Parce qu’il aime le foot, passionnément. Mais aussi parce que celui qui a rejoint le département du développement technique de la FIFA pour superviser la formation des gardiens en 2017 ne supporte plus le concert de nouvelles négatives qui accompagne la montée vers la compétition. Pas qu’il les conteste, mais, comme il le regrette, «parce que l’on ne regarde jamais ce qui a été fait de bien.» Conversation à bâtons rompus.
Pascal Zuberbühler, si vous étiez plus jeune, aimeriez-vous jouer le Mondial du Qatar?
Bien sûr! J’adorerais jouer cette Coupe du monde. J’ai déjà visité tous les stades du Qatar. J’ai également assisté l’année dernière à l’Arab Cup. Et quand je suis entré dans les stades, j’ai été émerveillé. Ce sont des enceintes parfaites pour le football, presque magiques. Rien que pour cela, je voudrais remonter le temps pour participer à ce Mondial. Je suis un ex-footballeur, j’adore ce jeu. Il n’y a rien de plus beau pour un joueur qu’une Coupe du monde. Pour moi, c’était en 2006. Ce sont des moments que tu gardes toujours dans ton cœur. (Pause) Mais j’ai bien compris la question. En vrai, vous voulez savoir si je serais parmi les joueurs qui refusent d’aller au Qatar à cause de toutes les polémiques.

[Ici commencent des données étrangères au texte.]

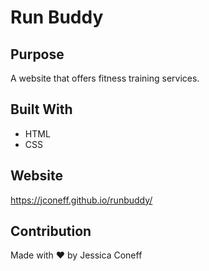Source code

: # Run Buddy

## Purpose
A website that offers fitness training services.

## Built With
* HTML
* CSS

## Website
https://jconeff.github.io/runbuddy/

## Contribution
Made with ❤️ by Jessica Coneff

Possible! Mais vos propos ne laissent planer aucun doute. Pourtant…
D’accord, parlons «droits humains». La situation n’était pas géniale dans le passé. Mais beaucoup de choses ont été faites et de nombreuses améliorations ont été apportées. Mais j’aimerais dire autre chose: un footballeur qui annonce vouloir boycotter ce Mondial en raison de ces problèmes doit aussi renoncer à partir en vacances dans les pays de la région. Il doit aussi se demander comment les hôtels de luxe y ont été construits et agir avec cohérence. Sans compter…
Allez-y!
Je ne suis pas un spécialiste. A la FIFA, ce n’est pas ma mission de savoir comment les Qataris ont organisé ce Mondial. Mais je suis certain d’une chose: quand tu demandes aux travailleurs présents au Qatar s’ils préfèrent retourner chez eux pour reprendre leurs anciennes activités ou rester à Doha pour travailler dans les stades, ils vont répondre qu’ils préfèrent rester. Encore une fois, je reconnais que le traitement des travailleurs n’a pas été fantastique. Mais je sais aussi que la FIFA a tout fait ces dernières années pour améliorer la situation.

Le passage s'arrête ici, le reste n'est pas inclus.